Data provided>
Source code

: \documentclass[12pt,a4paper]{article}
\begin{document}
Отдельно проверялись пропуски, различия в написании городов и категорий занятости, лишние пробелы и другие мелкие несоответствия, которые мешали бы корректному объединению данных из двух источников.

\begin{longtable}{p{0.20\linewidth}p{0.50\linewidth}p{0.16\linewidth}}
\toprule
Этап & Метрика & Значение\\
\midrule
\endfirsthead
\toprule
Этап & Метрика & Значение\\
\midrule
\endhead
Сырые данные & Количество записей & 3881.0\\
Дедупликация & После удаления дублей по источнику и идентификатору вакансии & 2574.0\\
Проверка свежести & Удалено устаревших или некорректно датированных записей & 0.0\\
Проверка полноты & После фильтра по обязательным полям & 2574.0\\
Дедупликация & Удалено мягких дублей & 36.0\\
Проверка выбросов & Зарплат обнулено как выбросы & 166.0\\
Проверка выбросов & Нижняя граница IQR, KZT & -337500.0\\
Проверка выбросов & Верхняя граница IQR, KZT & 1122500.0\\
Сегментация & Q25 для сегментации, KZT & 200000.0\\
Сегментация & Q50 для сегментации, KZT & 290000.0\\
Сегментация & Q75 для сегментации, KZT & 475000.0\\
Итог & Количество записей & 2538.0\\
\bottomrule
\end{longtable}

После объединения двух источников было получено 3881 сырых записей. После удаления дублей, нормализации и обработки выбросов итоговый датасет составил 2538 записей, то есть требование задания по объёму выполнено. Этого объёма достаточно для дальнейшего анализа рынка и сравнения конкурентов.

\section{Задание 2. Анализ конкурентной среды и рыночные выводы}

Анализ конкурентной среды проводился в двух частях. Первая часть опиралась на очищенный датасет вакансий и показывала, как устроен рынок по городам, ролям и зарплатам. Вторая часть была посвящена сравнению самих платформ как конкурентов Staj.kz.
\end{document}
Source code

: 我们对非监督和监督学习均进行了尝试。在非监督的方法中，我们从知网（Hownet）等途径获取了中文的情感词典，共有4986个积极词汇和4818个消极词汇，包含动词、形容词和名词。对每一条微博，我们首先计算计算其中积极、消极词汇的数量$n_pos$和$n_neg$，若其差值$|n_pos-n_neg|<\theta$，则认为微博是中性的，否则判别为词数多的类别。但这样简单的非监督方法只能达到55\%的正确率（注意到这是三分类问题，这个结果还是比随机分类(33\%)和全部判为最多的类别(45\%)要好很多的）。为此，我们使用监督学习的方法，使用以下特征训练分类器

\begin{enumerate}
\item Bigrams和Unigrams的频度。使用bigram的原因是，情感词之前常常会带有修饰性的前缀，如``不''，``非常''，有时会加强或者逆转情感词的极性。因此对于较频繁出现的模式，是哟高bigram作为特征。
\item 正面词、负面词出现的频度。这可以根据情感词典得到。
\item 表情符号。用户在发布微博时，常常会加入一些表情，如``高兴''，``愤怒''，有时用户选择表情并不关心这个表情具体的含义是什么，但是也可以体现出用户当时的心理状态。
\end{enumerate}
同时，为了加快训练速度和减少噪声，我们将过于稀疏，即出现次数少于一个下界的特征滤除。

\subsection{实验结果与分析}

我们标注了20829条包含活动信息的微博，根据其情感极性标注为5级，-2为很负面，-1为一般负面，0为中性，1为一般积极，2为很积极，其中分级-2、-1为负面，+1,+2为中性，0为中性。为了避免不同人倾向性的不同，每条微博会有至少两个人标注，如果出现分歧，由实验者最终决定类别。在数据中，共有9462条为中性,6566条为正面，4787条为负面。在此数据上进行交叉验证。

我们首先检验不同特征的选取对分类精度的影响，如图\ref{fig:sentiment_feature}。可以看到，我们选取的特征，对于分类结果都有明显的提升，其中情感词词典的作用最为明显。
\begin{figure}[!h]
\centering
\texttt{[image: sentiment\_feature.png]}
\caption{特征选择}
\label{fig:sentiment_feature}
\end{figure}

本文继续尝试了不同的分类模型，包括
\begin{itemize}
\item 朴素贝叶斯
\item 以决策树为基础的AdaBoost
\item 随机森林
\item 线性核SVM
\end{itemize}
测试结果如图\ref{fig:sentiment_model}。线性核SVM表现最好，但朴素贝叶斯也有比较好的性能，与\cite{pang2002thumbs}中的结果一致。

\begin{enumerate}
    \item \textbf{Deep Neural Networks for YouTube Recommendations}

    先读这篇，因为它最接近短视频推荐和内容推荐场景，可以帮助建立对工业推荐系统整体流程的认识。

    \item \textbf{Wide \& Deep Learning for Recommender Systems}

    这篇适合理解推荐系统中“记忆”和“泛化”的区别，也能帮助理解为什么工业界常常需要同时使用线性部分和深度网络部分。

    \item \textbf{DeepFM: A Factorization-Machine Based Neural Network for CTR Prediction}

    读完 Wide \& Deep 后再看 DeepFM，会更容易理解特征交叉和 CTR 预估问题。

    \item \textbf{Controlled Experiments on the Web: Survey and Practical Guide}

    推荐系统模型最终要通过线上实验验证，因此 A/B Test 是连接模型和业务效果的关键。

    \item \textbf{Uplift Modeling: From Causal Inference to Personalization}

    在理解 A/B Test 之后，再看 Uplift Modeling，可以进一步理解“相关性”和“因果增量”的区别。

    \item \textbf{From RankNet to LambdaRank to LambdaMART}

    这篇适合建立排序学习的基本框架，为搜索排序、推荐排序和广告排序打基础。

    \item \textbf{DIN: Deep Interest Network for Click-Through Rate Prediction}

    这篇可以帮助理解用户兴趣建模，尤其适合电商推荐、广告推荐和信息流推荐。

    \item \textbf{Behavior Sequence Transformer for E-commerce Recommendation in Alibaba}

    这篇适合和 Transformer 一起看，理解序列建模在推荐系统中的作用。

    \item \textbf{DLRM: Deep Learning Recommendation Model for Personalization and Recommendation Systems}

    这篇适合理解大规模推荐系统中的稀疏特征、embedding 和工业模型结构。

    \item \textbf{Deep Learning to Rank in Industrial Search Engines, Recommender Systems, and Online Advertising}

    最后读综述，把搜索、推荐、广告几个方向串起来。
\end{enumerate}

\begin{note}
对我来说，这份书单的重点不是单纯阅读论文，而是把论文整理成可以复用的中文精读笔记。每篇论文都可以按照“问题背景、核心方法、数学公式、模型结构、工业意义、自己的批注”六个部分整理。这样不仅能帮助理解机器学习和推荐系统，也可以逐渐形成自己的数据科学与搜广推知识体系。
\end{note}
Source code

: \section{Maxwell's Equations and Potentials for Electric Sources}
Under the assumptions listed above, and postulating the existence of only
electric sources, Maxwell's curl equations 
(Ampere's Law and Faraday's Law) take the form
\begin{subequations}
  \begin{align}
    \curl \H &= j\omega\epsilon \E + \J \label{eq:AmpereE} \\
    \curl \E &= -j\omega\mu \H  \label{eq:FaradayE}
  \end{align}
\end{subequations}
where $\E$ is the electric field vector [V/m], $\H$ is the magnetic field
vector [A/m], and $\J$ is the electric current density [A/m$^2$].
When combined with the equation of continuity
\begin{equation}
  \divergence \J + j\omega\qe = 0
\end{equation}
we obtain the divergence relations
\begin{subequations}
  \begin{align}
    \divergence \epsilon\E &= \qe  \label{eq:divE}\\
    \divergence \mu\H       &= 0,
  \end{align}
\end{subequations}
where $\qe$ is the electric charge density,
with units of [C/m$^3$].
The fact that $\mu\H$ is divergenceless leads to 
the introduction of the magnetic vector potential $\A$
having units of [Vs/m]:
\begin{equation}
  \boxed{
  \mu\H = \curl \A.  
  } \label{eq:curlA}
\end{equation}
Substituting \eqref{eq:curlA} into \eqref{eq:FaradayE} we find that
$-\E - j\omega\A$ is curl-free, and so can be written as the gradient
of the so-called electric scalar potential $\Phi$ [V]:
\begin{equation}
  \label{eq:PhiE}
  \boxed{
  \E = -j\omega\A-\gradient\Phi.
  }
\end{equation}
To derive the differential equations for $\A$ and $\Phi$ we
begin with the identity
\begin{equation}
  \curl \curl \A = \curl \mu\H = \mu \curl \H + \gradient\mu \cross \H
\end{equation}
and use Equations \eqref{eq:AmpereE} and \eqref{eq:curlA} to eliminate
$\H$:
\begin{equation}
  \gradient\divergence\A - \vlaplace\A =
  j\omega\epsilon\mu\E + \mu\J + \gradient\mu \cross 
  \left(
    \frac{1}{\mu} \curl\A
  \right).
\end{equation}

Work to complete> Please give the number of lines in the data above where the word "конкурентной" appears, and nothing besides.

Task response> 2